Korean construction companies struggle as rates, costs rise

Apartments project in Gangdong District, eastern Seoul, on Dec. 26 [NEWS1]

Apartments project in Gangdong District, eastern Seoul, on Dec. 26 [NEWS1]

 
Construction companies in Korea are struggling with stressed balance sheets, putting financial institutions exposed to them at risk.
 
Credit rating agencies are starting to note the trouble as higher interest rates raise the cost of funding, raw materials become more expensive and property sales slow.
 
The outlook on Lotte Engineering & Construction debt was lowered from A+ stable to A+ negative on Dec. 20 by Nice Investors Service, while that of Taeyoung Engineering & Construction was lowered from A stable to A negative on Dec. 21. The outlook for Hanshin Engineering debt was lowered from BBB stable to BBB negative
 
Lotte Engineering & Construction is known for the Lotte Castle brand, and Hanshin for the Hanshin The Hue apartment brand.  
 
“The costs for building rose from the rise of raw material prices, including steel and cement,” said Lee Eun-mi, a researcher at the Nice Investors Service. “And the successive rate increases are raising the financial costs.”
 
The price of steel rebar last June was $1,135 per ton, up 23.5 percent on year.
 
The Bank of Korea raised the base interest rate from 1.25 percent last January to 3.25 percent in November. It is scheduled to hold another rate-setting meeting next Friday.
 
Before the liquidity crunch, “the borrowing rate from financial companies was about 5 percent,” said Ko Jin-soon, a PR team leader at Lotte Construction & Engineering. “Now, the rate is far above 10 percent.”
 
Lotte Construction & Engineering’s debt ratio as of September was 175 percent compared to 122 percent at the end of 2019, right before Covid-19. The debt ratio for Taeyoung rose to 191.7 percent from 179 percent in the same period.  
 
Construction firms say their debt ratio is not excessive, but their contingent liabilities have definitely grown.
 
Lotte Construction & Engineering’s contingent liabilities for real estate project financing was 5.8 trillion won ($4.6 billion) as of November, four times higher than five years earlier, according to Korea Ratings. Contingent liabilities for Taeyoung grew six-fold in the same period to 2.4 trillion won.  
 
Construction companies usually borrow funds to finance their projects. They initially take out short-term loans and eventually receive project financing from financial institutions as the construction advances.  
 
But it became difficult for them to finance in the short-term after a company related to the developer of Legoland Korea Resort defaulted in September and after an insurer declined to redeem a perpetual bond in November.
 
To raise funds, Lotte issued 200 billion won in new shares in October.

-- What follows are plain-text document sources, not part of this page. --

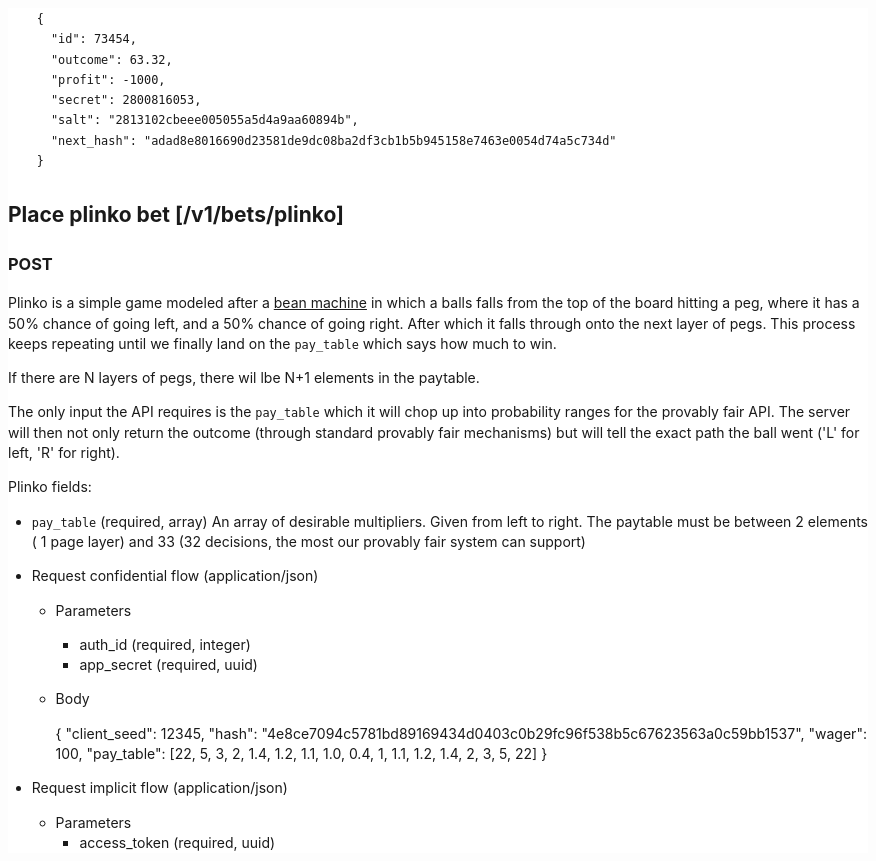         {
          "id": 73454,
          "outcome": 63.32,
          "profit": -1000,
          "secret": 2800816053,
          "salt": "2813102cbeee005055a5d4a9aa60894b",
          "next_hash": "adad8e8016690d23581de9dc08ba2df3cb1b5b945158e7463e0054d74a5c734d"
        }




## Place plinko bet [/v1/bets/plinko]

### POST

Plinko is a simple game modeled after a [bean machine](http://en.wikipedia.org/wiki/Bean_machine) in which a balls falls
from the top of the board hitting a peg, where it has a 50% chance of going left, and a 50% chance of going right. After
which it falls through onto the next layer of pegs. This process keeps repeating until we finally land on the `pay_table` which says how much to win.

If there are N layers of pegs, there wil lbe N+1 elements in the paytable.

The only input the API requires is the `pay_table` which it will chop up into probability ranges for the provably fair API.
The server will then not only return the outcome (through standard provably fair mechanisms) but will tell the exact path
the ball went ('L' for left, 'R' for right).

Plinko fields:
* `pay_table` (required, array) An array of desirable multipliers. Given from left to right. The paytable must be between
2 elements ( 1 page layer) and 33 (32 decisions, the most our provably fair system can support)


+ Request confidential flow (application/json)

    + Parameters
        + auth_id (required, integer)
        + app_secret (required, uuid)

    + Body

        {
          "client_seed": 12345,
          "hash": "4e8ce7094c5781bd89169434d0403c0b29fc96f538b5c67623563a0c59bb1537",
          "wager": 100,
          "pay_table": [22, 5, 3, 2, 1.4, 1.2, 1.1, 1.0, 0.4, 1,  1.1, 1.2, 1.4, 2, 3, 5, 22]
        }

+ Request implicit flow (application/json)

    + Parameters
        + access_token (required, uuid)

Lotte Chemical and Hotel Lotte bought 173.7 billion won of the issue.
 
Smaller developers are often hit hard because they normally don’t have deep-pocketed related companies to bail them out and their business is mainly housing sales. The housing market is more sensitive to the economy than the construction of plants, commercial buildings and infrastructure.  
 
Four developers filed for bankruptcy last year as of October, according to the Construction Association of Korea. It is double the number from the previous year. 
 
The bankrupt developers include Wooseok Construction, the sixth largest developer in Chungcheong Province.
 
Construction troubles are affecting finance.  
 
Real estate project financing loans issued out by credit finance firms, including card and capital firms, was 27.1 trillion won as of September, according to the Bank of Korea last month.
 
“Housing prices determine the profitability of a project financing,” said Lee Jeong-wook, Director General at Bank of Korea’s Financial Stability Department. “So whether debt will become insolvent will depend on the level of the fall of housing prices.”
 
Lee added Korea’s financial firms will be able to endure up to a 15 percent housing price fall.  
 
In Seoul, apartment prices fell 4 percent between September and November, according to the Korea Real Estate Board.  
 
“The amount of insolvent debt isn’t yet notable,” said Jeong Hyo-sup, a researcher at Korea Ratings. “But a decline in the apartment sales rate is a sign of debt becoming insolvent.”
 
A total of 58,000 new apartments were unsold last year as of November, up 23 percent on month.  
 
As sentiment weakens, the government is gradually lifting property restrictions to encourage people to buy a house, but demand hasn’t yet recovered.
 
“Demand for housing seems difficult to recover in the short run considering the recession and the rise of interest rates,” according to a report from Korea Ratings released in December. “Sales in the construction sector are projected to decline in 2023 as it will become difficult to reflect the increased cost of raw materials in the initial sales price due to the rise in the number of unsold houses.”